TO DO — If a line in the records contains the string "Istio", show that line.

────

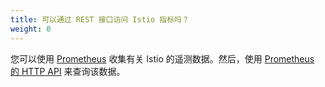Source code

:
 ```yaml
---
title: 可以通过 REST 接口访问 Istio 指标吗？
weight: 0
---
```


您可以使用 [Prometheus](/zh/docs/tasks/observability/metrics/querying-metrics/) 收集有关 Istio 的遥测数据。然后，使用 [Prometheus 的 HTTP API](https://prometheus.io/docs/prometheus/latest/querying/api/) 来查询该数据。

────

FINISHED TASK —
title: 可以通过 REST 接口访问 Istio 指标吗？
您可以使用 [Prometheus](/zh/docs/tasks/observability/metrics/querying-metrics/) 收集有关 Istio 的遥测数据。然后，使用 [Prometheus 的 HTTP API](https://prometheus.io/docs/prometheus/latest/querying/api/) 来查询该数据。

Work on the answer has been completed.